▶ [YOUR TASK]: Go through the entries below and tally the lines holding "informando"; please reply with the number only.

▶ [EXCERPTED DATA]:
━━━━━━━━━━━━━━━━

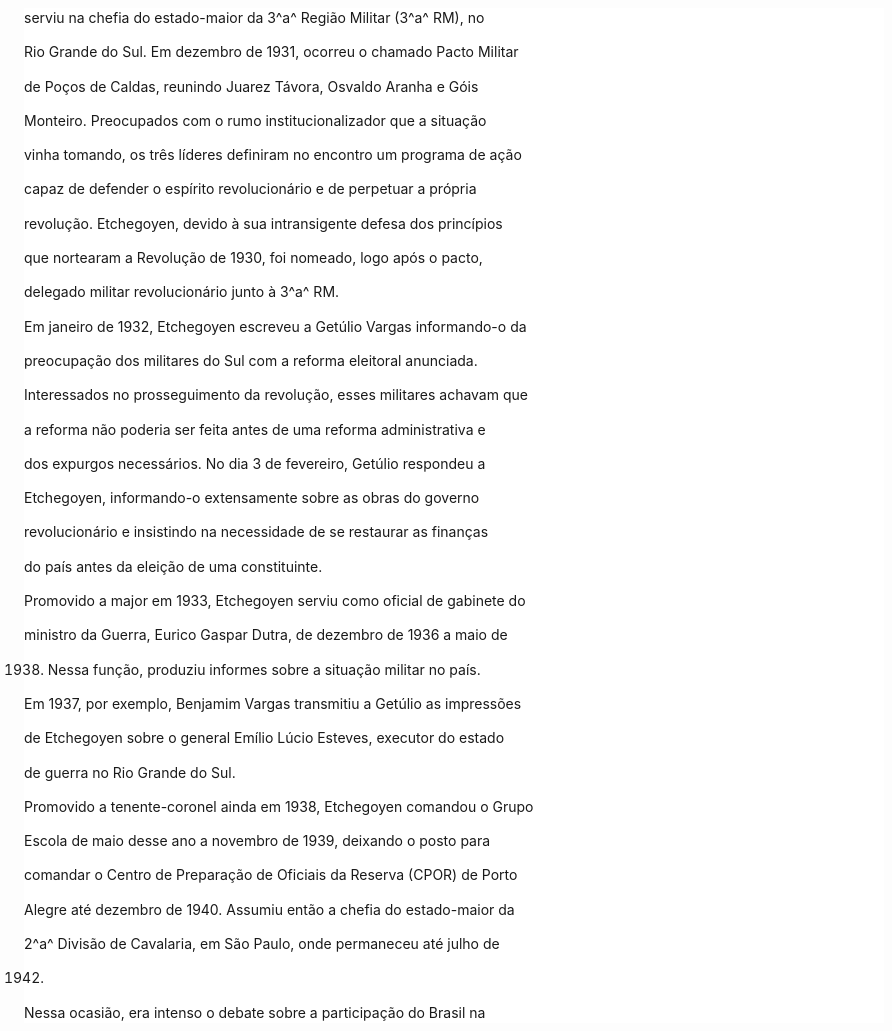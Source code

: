 serviu na chefia do estado-maior da 3^a^ Região Militar (3^a^ RM), no

Rio Grande do Sul. Em dezembro de 1931, ocorreu o chamado Pacto Militar

de Poços de Caldas, reunindo Juarez Távora, Osvaldo Aranha e Góis

Monteiro. Preocupados com o rumo institucionalizador que a situação

vinha tomando, os três líderes definiram no encontro um programa de ação

capaz de defender o espírito revolucionário e de perpetuar a própria

revolução. Etchegoyen, devido à sua intransigente defesa dos princípios

que nortearam a Revolução de 1930, foi nomeado, logo após o pacto,

delegado militar revolucionário junto à 3^a^ RM.



Em janeiro de 1932, Etchegoyen escreveu a Getúlio Vargas informando-o da

preocupação dos militares do Sul com a reforma eleitoral anunciada.

Interessados no prosseguimento da revolução, esses militares achavam que

a reforma não poderia ser feita antes de uma reforma administrativa e

dos expurgos necessários. No dia 3 de fevereiro, Getúlio respondeu a

Etchegoyen, informando-o extensamente sobre as obras do governo

revolucionário e insistindo na necessidade de se restaurar as finanças

do país antes da eleição de uma constituinte.



Promovido a major em 1933, Etchegoyen serviu como oficial de gabinete do

ministro da Guerra, Eurico Gaspar Dutra, de dezembro de 1936 a maio de

1938. Nessa função, produziu informes sobre a situação militar no país.

Em 1937, por exemplo, Benjamim Vargas transmitiu a Getúlio as impressões

de Etchegoyen sobre o general Emílio Lúcio Esteves, executor do estado

de guerra no Rio Grande do Sul.



Promovido a tenente-coronel ainda em 1938, Etchegoyen comandou o Grupo

Escola de maio desse ano a novembro de 1939, deixando o posto para

comandar o Centro de Preparação de Oficiais da Reserva (CPOR) de Porto

Alegre até dezembro de 1940. Assumiu então a chefia do estado-maior da

2^a^ Divisão de Cavalaria, em São Paulo, onde permaneceu até julho de

1942.



Nessa ocasião, era intenso o debate sobre a participação do Brasil na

━━━━━━━━━━━━━━━━

▶ [EXPECTED OUTPUT]: 2